First, let's simplify your example. Since your question has nothing to do with classes, we can use a global function instead:

def test_kwargs(**kwargs):
    print(kwargs)

Second, let's call this with a different name:

test_kwargs = {'1':'a', '2':'b'}
test_kwargs(test=test_kwargs)

Output:

{'test': {'1': 'a', '2': 'b'}}

Now we see that the name test comes from the name given in the function call not the function definition. This is what happened in your original code.

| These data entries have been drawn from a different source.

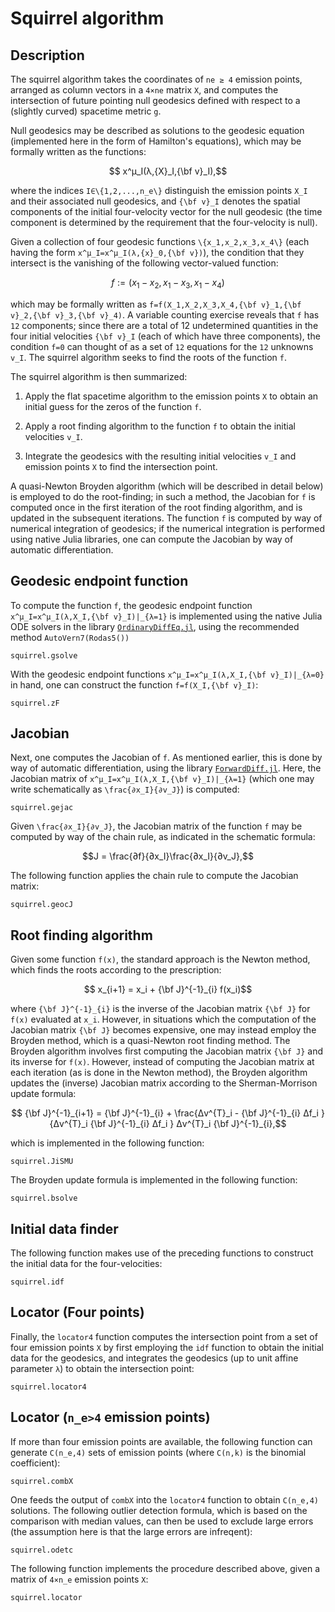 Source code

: # Squirrel algorithm

## Description

The squirrel algorithm takes the coordinates of `ne ≥ 4` emission
points, arranged as column vectors in a `4×ne` matrix `X`,  and computes
the intersection of future pointing null geodesics defined with respect
to a (slightly curved) spacetime metric `g`. 

Null geodesics may be described as solutions to the geodesic equation
(implemented here in the form of Hamilton's equations), which may be
formally written as the functions:

```math
    x^μ_I(λ,{X}_I,{\bf v}_I),
```

where the indices ``I∈\{1,2,...,n_e\}`` distinguish the emission
points ``X_I`` and their associated null geodesics, and ``{\bf v}_I``
denotes the spatial components of the initial four-velocity vector for
the null geodesic (the time component is determined by the requirement
that the four-velocity is null). 

Given a collection of four geodesic functions ``\{x_1,x_2,x_3,x_4\}``
(each having the form ``x^μ_I=x^μ_I(λ,{x}_0,{\bf v})``), the condition
that they intersect is the vanishing of the following vector-valued
function:

```math
f := \left( x_1 - x_2 , x_1 - x_3 , x_1 - x_4 \right)
```

which may be formally written as ``f=f(X_1,X_2,X_3,X_4,{\bf v}_1,{\bf
v}_2,{\bf v}_3,{\bf v}_4)``. A variable counting exercise reveals that
``f`` has ``12`` components; since there are a total of 12 undetermined
quantities in the four initial velocities ``{\bf v}_I`` (each of which
have three components), the condition ``f=0`` can thought of as a set of
``12`` equations for the ``12`` unknowns ``v_I``. The squirrel algorithm
seeks to find the roots of the function ``f``.

The squirrel algorithm is then summarized:

1.  Apply the flat spacetime algorithm to the emission points `X` to
    obtain an initial guess for the zeros of the function `f`.

2.  Apply a root finding algorithm to the function `f` to obtain the
    initial velocities ``v_I``.

3.  Integrate the geodesics with the resulting initial velocities
    ``v_I`` and emission points ``X`` to find the intersection point.

A quasi-Newton Broyden algorithm (which will be described in detail
below) is employed to do the root-finding; in such a method, the
Jacobian for `f` is computed once in the first iteration of the root
finding algorithm, and is updated in the subsequent iterations. The
function `f` is computed by way of numerical integration of geodesics;
if the numerical integration is performed using native Julia libraries,
one can compute the Jacobian by way of automatic differentiation.

## Geodesic endpoint function

To compute the function `f`, the geodesic endpoint function
``x^μ_I=x^μ_I(λ,X_I,{\bf v}_I)|_{λ=1}`` is implemented using the native
Julia ODE solvers in the library
[`OrdinaryDiffEq.jl`](https://github.com/SciML/OrdinaryDiffEq.jl), using
the recommended method `AutoVern7(Rodas5())`

```@docs
squirrel.gsolve
```

With the geodesic endpoint functions ``x^μ_I=x^μ_I(λ,X_I,{\bf
v}_I)|_{λ=0}`` in hand, one can construct the function ``f=f(X_I,{\bf
v}_I)``:

```@docs
squirrel.zF
```

## Jacobian

Next, one computes the Jacobian of `f`. As mentioned earlier, this is
done by way of automatic differentiation, using the library
[`ForwardDiff.jl`](https://github.com/JuliaDiff/ForwardDiff.jl). Here,
the Jacobian matrix of ``x^μ_I=x^μ_I(λ,X_I,{\bf v}_I)|_{λ=1}`` (which one may write schematically as ``\frac{∂x_I}{∂v_J}``) is
computed:

```@docs
squirrel.gejac
```

Given ``\frac{∂x_I}{∂v_J}``, the Jacobian matrix of the function `f` may
be computed by way of the chain rule, as indicated in the schematic
formula:

```math
J = \frac{∂f}{∂x_I}\frac{∂x_I}{∂v_J},
```

The following function applies the chain rule to compute the Jacobian
matrix:

```@docs
squirrel.geocJ
```

## Root finding algorithm

Given some function ``f(x)``, the standard approach is the Newton
method, which finds the roots according to the prescription:

```math
    x_{i+1} = x_i + {\bf J}^{-1}_{i} f(x_i)
```

where ``{\bf J}^{-1}_{i}`` is the inverse of the Jacobian matrix ``{\bf
J}`` for ``f(x)`` evaluated at ``x_i``. However, in situations which the
computation of the Jacobian matrix ``{\bf J}`` becomes expensive, one
may instead employ the Broyden method, which is a quasi-Newton root
finding method. The Broyden algorithm involves first computing the
Jacobian matrix ``{\bf J}`` and its inverse for ``f(x)``. However,
instead of computing the Jacobian matrix at each iteration (as is done
in the Newton method), the Broyden algorithm updates the (inverse)
Jacobian matrix according to the Sherman-Morrison update formula:

```math
    {\bf J}^{-1}_{i+1} 
    = 
        {\bf J}^{-1}_{i}
        +
        \frac{Δv^{T}_i - {\bf J}^{-1}_{i} Δf_i }
        {Δv^{T}_i {\bf J}^{-1}_{i} Δf_i }
        Δv^{T}_i {\bf J}^{-1}_{i},
```

which is implemented in the following function:

```@docs
squirrel.JiSMU
```

The Broyden update formula is implemented in the following function:

```@docs
squirrel.bsolve
```

## Initial data finder

The following function makes use of the preceding functions to construct
the initial data for the four-velocities:

```@docs
squirrel.idf
```

## Locator (Four points)

Finally, the `locator4` function computes the intersection point from a
set of four emission points `X` by first employing the `idf` function to
obtain the initial data for the geodesics, and integrates the geodesics
(up to unit affine parameter ``λ``) to obtain the intersection point:

```@docs
squirrel.locator4
```

## Locator (``n_e>4`` emission points)

If more than four emission points are available, the following function
can generate ``C(n_e,4)`` sets of emission points (where ``C(n,k)`` is
the binomial coefficient):

```@docs
squirrel.combX
```

One feeds the output of `combX` into the `locator4` function to obtain
``C(n_e,4)`` solutions. The following outlier detection formula, which
is based on the comparison with median values, can then be used to
exclude large errors (the assumption here is that the large errors are
infreqent):

```@docs
squirrel.odetc
```

The following function implements the procedure described above, given a matrix of ``4×n_e`` emission points ``X``:

```@docs
squirrel.locator
```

Here are some other examples that might help clarify some things:

You can pass multiple arguments each with their own name:

test_kwargs(a=1, b=2)

Output:

{'a': 1, 'b': 2}

Or you can expand a dictionary as keyword arguments to a function:

test_kwargs(**test_kwargs)

Output:

{'1':'a', '2':'b'}

Upvotes: 0

DevLounge
DevLounge

Reputation: 8437

It's because you initialize the instance by passing 1 keyword argument named kwargs with the dictionary as value.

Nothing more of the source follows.